Non-service provider gets off lightly

In light of NTL's decision to drop Eurosport from its service right bang in the middle of the African Nations Cup, the cable group should be grateful that its cheesed-off, sports-mad customers didn't react in quite the same manner to their loss as a group of Kenyan schoolboys last week. A nine-year-old led a group of more than 300 pupils in two days' rioting at Nyabohanse boarding school after they were refused permission to watch the tournament on television. They then proceeded to tie up headmaster George Oguta, pour petrol on him and were all set to ignite him when military police from a nearby barracks came to his rescue.

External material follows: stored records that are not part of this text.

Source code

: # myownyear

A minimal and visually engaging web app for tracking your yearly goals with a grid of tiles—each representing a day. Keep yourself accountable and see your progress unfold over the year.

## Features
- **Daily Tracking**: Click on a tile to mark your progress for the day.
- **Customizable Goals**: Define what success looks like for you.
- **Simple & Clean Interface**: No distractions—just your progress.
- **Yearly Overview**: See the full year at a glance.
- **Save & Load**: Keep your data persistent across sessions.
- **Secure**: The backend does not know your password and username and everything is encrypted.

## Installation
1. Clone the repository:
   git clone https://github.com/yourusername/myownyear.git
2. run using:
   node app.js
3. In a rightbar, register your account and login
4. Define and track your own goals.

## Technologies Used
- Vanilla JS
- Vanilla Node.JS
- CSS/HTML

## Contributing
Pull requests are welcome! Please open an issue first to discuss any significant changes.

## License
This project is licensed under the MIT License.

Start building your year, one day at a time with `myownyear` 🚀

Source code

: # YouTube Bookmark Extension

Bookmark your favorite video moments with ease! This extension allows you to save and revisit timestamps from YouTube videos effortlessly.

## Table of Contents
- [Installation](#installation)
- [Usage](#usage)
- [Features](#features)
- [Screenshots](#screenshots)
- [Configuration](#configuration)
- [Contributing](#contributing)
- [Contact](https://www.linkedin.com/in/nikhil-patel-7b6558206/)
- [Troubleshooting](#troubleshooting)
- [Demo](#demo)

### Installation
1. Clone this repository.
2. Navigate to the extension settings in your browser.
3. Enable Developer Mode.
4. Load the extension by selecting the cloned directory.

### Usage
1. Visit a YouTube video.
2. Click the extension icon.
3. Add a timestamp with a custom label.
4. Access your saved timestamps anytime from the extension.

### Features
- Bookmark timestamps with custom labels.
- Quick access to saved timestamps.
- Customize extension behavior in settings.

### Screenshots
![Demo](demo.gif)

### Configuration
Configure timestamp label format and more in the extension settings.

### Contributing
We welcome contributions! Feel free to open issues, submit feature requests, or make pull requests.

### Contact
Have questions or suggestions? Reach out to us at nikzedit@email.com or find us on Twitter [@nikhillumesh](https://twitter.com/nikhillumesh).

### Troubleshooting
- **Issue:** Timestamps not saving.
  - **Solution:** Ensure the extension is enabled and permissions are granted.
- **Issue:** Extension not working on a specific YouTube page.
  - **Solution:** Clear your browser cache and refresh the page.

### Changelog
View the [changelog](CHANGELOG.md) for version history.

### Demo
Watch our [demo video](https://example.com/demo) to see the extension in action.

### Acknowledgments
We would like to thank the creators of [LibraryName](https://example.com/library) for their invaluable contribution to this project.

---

The school has now been closed. NTL? Count your blessings, you got off lightly.

Our Bobby strikes again

Is it any wonder that we cherish Bobby Robson (left) and Kevin Keegan like we do? Gem after gem after quotable gem, that's what they give us. They've struck again. Over to you Bobby: "Alan (Shearer) has done very well for us considering his age. We have introduced some movement into his game because he has got two good legs now. Last season he played with one leg."

And Kev? "I personally feel that Millwall, along with Wolves, are the best side in this division. Apart from us." (Memories of "England have the best fans in the world and Scotland's fans are second-to-none" and "They're the second best team in the world, and there's no higher praise than that").

Quotes of the week

"You know, if I don't score, people are going to say: 'He didn't score'."

- Andy Cole, as magnificently quoted by DangerHere.com.

"He went down like a role of lino."

- With thanks to Gavin Flood, who heard this peach of a line, as uttered by Mick McCarthy, on the BBC.

"Ten men Arsenal beat Blackburn, Chelsea easily overcome Leeds, and Newcastle overturn a defecate to win . . ."

- Headline spotted by Football 365 on fa-premier.com last week. Does this mean Bobby Robson's boys evacuated their bowels to stay in contention in the Premiership title race?

"Of course I heard what they were saying, how could I not with these ears?"

- Peter Reid after Sunderland supporters were heard calling for his head after the defeat to Middlesbrough.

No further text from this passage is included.